Exercise prompt: Isolate every line in the data with the string "inconsistências" and copy it.

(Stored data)
»»

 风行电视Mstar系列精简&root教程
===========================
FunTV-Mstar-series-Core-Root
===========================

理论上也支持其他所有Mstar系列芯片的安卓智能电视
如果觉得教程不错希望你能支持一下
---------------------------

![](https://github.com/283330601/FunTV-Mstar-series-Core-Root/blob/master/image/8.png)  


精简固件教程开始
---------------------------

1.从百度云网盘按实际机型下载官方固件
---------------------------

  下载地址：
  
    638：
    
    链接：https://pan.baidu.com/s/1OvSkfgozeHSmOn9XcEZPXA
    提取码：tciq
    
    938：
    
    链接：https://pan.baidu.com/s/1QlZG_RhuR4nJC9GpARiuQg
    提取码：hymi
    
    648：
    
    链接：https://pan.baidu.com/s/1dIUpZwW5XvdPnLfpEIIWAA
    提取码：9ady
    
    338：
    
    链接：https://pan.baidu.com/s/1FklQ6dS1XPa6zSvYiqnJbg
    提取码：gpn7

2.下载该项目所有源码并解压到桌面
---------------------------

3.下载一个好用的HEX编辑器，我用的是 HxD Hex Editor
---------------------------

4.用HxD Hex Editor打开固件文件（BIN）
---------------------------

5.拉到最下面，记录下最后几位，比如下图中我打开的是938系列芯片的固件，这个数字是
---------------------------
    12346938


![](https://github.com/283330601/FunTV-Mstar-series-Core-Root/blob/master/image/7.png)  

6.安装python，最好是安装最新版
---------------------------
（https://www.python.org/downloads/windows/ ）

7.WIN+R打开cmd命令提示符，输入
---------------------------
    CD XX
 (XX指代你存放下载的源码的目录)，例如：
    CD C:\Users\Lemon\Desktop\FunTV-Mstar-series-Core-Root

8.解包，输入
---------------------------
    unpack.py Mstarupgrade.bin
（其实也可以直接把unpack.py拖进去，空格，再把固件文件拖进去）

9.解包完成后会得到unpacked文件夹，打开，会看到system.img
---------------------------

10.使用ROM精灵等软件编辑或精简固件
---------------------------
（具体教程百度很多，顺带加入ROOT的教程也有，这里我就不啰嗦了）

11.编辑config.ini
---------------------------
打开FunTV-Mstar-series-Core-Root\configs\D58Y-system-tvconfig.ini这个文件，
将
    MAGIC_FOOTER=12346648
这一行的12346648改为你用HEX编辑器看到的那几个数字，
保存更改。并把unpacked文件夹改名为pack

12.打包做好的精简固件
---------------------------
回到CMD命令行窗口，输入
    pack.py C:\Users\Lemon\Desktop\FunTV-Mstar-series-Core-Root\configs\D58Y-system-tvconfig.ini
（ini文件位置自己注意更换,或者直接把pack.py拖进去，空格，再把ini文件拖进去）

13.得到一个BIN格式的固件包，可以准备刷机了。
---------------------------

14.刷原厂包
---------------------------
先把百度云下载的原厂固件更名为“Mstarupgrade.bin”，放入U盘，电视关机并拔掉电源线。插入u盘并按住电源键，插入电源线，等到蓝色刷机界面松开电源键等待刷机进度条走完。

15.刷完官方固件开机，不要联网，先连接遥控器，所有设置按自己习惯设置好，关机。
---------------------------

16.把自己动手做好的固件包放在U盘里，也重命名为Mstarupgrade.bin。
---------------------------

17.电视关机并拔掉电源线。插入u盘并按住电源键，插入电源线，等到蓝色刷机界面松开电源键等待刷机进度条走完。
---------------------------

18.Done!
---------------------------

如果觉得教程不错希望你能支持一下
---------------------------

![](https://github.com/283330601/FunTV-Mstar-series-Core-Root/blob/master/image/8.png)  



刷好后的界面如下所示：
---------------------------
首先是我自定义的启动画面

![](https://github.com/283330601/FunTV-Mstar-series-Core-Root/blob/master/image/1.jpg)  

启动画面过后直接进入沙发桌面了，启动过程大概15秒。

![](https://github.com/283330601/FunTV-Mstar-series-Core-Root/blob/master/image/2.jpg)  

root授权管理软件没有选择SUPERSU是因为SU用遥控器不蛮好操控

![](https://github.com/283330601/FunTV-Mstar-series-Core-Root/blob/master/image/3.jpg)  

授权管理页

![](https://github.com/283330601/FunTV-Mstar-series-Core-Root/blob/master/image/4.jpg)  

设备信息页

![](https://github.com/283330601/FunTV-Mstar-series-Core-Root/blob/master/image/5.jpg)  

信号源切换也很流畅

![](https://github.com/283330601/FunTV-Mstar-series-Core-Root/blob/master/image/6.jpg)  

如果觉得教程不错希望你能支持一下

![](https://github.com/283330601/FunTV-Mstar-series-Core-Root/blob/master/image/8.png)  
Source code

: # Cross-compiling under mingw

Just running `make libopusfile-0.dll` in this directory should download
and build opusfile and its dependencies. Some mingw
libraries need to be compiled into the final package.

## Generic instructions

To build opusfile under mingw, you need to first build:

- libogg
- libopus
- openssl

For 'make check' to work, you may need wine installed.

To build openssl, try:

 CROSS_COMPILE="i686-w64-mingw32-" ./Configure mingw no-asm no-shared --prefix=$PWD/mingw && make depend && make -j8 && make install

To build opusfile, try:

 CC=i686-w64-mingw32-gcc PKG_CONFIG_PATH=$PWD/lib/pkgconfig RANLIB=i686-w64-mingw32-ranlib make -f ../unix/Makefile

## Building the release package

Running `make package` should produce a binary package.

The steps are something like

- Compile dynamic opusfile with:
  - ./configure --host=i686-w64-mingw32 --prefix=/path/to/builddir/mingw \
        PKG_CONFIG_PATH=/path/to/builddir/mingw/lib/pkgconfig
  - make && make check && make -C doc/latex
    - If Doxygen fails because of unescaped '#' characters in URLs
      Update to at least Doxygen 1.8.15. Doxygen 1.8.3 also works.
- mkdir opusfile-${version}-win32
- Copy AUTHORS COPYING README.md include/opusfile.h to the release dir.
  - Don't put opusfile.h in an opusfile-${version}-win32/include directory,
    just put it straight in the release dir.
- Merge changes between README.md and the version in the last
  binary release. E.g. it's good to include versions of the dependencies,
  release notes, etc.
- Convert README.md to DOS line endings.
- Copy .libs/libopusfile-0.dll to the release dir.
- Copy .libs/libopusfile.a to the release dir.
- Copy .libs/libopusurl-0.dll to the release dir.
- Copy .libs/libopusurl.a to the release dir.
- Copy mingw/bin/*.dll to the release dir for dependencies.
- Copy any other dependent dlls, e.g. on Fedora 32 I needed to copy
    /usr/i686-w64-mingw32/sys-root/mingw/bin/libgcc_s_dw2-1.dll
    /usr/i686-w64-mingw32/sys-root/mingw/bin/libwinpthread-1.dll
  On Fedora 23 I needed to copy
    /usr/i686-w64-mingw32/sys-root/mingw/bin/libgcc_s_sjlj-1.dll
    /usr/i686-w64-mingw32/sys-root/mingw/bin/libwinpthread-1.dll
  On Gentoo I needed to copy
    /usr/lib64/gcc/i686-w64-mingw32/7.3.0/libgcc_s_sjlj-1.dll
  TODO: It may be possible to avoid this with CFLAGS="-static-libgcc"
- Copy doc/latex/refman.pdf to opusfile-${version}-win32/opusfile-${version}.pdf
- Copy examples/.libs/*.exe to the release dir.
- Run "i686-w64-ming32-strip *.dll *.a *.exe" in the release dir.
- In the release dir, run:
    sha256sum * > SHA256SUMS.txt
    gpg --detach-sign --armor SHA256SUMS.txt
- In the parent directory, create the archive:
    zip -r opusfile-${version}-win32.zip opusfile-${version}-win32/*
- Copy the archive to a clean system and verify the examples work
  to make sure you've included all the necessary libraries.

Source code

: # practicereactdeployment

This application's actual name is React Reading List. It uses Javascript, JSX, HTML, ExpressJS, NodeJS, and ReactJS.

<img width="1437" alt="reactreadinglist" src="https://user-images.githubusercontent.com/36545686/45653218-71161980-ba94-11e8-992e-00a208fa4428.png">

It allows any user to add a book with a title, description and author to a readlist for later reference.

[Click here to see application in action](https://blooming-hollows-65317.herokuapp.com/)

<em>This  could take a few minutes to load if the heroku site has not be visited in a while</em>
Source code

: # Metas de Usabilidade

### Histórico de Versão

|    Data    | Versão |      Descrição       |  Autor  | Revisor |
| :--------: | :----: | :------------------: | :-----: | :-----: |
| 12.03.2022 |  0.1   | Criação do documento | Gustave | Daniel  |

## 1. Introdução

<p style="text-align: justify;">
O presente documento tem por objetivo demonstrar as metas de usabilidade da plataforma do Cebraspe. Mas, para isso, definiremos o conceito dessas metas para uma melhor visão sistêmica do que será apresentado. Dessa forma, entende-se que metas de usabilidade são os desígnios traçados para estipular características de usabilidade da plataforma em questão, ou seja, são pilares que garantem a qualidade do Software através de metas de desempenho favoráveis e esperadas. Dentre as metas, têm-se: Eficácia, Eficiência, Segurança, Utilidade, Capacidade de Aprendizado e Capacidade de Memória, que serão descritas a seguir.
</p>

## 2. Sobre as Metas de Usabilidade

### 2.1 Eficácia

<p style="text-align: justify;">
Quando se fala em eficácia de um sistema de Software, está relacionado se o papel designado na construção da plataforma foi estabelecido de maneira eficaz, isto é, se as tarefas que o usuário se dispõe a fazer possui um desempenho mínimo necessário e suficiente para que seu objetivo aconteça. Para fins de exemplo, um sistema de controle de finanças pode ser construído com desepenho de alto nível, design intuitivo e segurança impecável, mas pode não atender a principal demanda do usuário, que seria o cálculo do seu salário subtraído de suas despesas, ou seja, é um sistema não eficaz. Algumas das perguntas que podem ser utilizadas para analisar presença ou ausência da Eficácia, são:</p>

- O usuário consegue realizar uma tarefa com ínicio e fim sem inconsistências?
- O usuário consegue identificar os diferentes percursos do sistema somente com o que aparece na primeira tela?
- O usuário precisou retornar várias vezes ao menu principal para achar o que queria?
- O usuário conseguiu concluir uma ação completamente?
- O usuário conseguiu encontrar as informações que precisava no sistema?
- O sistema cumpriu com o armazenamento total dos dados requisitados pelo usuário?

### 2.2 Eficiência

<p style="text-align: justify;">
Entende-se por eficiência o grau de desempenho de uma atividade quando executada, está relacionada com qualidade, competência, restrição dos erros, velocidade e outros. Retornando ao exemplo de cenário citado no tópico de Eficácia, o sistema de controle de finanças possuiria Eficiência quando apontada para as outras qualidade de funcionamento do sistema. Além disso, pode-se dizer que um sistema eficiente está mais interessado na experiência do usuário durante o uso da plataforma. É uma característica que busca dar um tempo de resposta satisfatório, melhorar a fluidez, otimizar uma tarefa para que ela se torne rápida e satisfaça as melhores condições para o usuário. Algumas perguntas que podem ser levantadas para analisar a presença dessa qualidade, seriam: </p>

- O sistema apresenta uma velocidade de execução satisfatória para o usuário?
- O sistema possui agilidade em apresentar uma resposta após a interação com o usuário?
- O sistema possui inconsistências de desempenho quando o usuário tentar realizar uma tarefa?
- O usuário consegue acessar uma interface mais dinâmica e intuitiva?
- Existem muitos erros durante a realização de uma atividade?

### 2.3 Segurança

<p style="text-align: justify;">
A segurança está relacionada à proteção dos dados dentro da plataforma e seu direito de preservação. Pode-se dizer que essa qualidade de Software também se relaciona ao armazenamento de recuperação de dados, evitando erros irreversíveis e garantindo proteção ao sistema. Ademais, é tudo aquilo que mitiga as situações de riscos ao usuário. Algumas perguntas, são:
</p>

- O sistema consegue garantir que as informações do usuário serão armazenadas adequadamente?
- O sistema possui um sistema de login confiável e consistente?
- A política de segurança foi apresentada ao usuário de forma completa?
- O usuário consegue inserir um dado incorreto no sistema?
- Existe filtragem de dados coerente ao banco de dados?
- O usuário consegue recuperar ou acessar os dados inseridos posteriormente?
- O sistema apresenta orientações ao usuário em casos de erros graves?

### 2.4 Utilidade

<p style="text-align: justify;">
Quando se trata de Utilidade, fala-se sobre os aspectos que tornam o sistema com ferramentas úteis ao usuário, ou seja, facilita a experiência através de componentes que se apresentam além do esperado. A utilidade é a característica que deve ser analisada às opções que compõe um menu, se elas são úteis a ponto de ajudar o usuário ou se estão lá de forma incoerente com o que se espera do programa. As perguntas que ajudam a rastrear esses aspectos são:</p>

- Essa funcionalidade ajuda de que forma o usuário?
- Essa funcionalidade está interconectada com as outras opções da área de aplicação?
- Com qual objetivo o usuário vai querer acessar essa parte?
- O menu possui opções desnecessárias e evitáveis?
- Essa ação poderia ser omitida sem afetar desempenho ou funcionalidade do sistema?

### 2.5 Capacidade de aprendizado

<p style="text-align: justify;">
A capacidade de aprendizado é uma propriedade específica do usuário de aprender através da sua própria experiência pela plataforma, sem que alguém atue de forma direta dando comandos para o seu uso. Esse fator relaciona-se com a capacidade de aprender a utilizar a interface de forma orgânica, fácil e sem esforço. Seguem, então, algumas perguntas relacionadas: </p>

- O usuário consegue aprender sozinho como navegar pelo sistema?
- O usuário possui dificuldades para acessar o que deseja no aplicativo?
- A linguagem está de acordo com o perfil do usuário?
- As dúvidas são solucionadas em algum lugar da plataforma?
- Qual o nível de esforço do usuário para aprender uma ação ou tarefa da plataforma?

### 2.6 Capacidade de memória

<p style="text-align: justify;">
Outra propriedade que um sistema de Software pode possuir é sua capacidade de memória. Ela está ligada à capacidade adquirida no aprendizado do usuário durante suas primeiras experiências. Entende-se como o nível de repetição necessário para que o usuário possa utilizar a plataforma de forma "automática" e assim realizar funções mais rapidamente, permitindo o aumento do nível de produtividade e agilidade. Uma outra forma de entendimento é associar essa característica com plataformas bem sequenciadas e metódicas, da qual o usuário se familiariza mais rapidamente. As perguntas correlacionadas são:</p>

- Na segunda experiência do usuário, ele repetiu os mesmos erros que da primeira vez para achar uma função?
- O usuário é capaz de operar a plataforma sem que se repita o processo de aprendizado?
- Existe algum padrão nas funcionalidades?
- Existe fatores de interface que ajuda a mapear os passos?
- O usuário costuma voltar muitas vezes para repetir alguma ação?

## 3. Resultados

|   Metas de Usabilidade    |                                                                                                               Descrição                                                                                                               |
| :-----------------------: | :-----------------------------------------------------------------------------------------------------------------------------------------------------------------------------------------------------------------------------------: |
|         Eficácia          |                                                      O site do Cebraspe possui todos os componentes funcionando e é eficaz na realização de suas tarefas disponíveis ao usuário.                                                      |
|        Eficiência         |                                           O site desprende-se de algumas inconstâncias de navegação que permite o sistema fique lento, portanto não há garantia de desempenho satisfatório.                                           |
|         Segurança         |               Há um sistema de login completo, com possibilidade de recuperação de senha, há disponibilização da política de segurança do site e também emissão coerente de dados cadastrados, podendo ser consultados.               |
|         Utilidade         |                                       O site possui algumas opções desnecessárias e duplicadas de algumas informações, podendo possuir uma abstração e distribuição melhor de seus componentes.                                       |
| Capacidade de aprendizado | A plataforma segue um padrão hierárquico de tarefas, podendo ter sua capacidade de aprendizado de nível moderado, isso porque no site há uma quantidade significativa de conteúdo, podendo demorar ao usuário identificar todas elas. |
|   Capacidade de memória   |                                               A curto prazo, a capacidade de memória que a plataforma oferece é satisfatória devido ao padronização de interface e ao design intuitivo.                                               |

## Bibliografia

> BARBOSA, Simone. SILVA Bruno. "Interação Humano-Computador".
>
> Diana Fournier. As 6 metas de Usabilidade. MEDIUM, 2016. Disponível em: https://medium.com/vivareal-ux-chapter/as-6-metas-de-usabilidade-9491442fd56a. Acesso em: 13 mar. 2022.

««

Answer section:
- O usuário consegue realizar uma tarefa com ínicio e fim sem inconsistências?
- O sistema possui inconsistências de desempenho quando o usuário tentar realizar uma tarefa?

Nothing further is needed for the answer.